Legacy employers no longer receive JobKeeper payments but may be able to use some of the JobKeeper provisions. Learn what applies at JobKeeper enabling directions and agreements for legacy employers.

Temporary provisions have been added to the Fair Work Act (JobKeeper provisions) as part of the JobKeeper scheme. Employers may be able to use these provisions if they are a:

  • qualifying employer: employers who qualify for the JobKeeper scheme and are receiving JobKeeper payments for their employees 
  • legacy employer: employers who previously qualified for the JobKeeper scheme but no longer qualify, or choose not to participate, from 28 September 2020.

Legacy employers and their employees can get information on the provisions and what applies on our JobKeeper enabling directions and agreements for legacy employers page.

The JobKeeper provisions allow qualifying employers, in certain circumstances, to:

  • give a direction to change an employee’s usual duties
  • give a direction to change an employee’s location of work.
  • They also allow qualifying employers to agree with an employee to change their days and times of work. Find out more at Changing days or times of work under the JobKeeper scheme.

    A qualifying employer can give an eligible employee a JobKeeper enabling direction or make an agreement under the JobKeeper provisions from 9 April 2020 (when the JobKeeper provisions started). The last day the provisions will apply is 28 March 2021.

    Who can use the JobKeeper provisions

    The information in this section is for qualifying employers and their eligible employees.
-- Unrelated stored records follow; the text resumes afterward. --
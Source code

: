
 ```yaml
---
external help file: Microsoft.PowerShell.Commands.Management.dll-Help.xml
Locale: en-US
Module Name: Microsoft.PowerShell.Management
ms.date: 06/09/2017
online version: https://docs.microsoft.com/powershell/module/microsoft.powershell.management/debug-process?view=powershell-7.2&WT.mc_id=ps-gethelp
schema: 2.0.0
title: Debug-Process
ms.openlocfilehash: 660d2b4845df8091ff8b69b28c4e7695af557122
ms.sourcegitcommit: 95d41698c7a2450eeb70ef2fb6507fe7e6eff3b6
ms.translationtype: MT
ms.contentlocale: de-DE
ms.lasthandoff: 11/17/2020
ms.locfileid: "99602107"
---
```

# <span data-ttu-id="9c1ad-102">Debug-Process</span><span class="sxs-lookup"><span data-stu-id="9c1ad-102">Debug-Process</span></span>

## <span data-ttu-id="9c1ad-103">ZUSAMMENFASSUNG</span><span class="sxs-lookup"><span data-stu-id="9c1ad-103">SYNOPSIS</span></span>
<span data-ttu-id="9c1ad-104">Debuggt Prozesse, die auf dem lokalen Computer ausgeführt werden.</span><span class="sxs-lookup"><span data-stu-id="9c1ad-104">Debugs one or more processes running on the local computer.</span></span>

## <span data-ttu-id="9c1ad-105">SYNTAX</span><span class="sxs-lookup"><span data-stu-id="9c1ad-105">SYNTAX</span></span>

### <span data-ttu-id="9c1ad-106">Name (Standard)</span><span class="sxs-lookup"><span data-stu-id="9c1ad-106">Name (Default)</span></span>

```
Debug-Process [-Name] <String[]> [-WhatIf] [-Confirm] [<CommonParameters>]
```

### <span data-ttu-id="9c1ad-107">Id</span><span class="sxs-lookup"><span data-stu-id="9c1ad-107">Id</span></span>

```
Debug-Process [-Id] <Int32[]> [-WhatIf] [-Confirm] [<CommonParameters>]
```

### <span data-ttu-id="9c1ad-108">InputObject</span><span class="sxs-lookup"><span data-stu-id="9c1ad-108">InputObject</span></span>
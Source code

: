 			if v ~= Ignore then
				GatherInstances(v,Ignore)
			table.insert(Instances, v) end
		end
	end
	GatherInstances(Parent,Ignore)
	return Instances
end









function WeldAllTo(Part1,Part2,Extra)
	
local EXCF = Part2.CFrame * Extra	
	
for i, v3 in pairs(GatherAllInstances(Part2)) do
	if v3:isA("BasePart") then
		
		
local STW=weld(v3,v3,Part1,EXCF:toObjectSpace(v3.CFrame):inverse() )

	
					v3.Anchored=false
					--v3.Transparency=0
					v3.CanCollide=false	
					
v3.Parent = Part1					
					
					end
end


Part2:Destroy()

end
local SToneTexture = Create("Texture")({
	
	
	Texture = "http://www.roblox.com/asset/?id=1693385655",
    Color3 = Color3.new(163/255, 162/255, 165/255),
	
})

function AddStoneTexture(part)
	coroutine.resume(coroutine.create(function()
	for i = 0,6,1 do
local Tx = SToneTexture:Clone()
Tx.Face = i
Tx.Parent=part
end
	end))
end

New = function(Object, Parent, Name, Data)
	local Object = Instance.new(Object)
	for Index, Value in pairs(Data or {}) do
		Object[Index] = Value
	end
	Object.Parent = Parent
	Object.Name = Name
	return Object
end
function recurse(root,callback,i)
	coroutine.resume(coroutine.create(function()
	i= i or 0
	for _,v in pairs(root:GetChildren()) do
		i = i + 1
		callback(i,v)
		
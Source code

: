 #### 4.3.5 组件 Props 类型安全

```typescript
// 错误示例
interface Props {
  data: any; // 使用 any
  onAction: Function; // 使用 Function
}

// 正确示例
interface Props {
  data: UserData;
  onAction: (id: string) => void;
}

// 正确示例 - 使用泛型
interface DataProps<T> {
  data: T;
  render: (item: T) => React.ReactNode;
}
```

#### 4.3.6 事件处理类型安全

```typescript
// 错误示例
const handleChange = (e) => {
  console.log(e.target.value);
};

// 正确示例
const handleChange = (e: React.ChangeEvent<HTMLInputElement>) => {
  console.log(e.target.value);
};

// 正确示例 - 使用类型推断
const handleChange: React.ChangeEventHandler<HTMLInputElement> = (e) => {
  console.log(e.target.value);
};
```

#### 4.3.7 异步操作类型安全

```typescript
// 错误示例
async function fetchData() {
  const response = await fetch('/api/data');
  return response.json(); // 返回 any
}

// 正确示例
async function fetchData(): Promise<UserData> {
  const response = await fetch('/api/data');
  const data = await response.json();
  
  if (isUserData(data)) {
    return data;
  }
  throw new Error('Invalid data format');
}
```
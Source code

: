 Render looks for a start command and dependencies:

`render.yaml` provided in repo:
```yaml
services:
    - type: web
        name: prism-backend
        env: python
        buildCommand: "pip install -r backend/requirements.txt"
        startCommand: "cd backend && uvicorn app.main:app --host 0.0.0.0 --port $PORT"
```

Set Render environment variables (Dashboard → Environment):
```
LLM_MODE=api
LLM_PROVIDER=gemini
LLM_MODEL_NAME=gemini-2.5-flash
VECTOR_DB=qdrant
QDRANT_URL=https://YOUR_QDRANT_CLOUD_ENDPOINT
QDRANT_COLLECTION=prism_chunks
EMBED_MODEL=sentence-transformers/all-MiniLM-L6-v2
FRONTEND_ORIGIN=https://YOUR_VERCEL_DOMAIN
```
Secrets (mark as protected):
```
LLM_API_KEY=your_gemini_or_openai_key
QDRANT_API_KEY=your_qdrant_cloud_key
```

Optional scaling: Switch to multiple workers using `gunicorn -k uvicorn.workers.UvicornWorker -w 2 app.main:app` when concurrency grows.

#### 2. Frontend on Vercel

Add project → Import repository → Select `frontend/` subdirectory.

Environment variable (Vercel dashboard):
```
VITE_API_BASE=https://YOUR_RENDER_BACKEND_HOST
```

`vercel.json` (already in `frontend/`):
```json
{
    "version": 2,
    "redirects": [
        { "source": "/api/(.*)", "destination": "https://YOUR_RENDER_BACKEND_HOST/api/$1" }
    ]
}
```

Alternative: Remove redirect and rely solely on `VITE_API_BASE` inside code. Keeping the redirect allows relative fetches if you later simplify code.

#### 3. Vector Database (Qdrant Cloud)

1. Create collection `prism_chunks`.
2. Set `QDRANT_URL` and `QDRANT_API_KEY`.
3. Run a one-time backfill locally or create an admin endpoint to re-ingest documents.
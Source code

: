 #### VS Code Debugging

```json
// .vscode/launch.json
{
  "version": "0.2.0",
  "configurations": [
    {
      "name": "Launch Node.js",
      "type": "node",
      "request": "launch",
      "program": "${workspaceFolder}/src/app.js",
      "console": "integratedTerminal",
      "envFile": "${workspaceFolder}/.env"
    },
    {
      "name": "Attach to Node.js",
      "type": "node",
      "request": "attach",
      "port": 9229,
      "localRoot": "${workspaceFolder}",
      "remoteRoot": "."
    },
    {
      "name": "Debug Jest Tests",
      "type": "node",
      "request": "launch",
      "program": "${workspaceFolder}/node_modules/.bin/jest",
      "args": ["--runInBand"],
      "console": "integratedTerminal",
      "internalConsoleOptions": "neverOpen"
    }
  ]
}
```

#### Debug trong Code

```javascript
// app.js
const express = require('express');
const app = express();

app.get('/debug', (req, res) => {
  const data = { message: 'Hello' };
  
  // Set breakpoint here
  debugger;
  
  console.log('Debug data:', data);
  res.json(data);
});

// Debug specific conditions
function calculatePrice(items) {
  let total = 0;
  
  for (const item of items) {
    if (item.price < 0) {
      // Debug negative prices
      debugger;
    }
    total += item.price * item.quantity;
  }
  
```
    Legacy employers and their employees can check what applies at JobKeeper enabling directions and agreements for legacy employers.

    For a qualifying employer to give a direction for an employee to change duties or work location under the JobKeeper provisions, they need to:

    • qualify for and enrol in the JobKeeper scheme
    • be entitled to JobKeeper payments for the employee to whom the direction or agreement applies
    • be a national system employer in the Fair Work system.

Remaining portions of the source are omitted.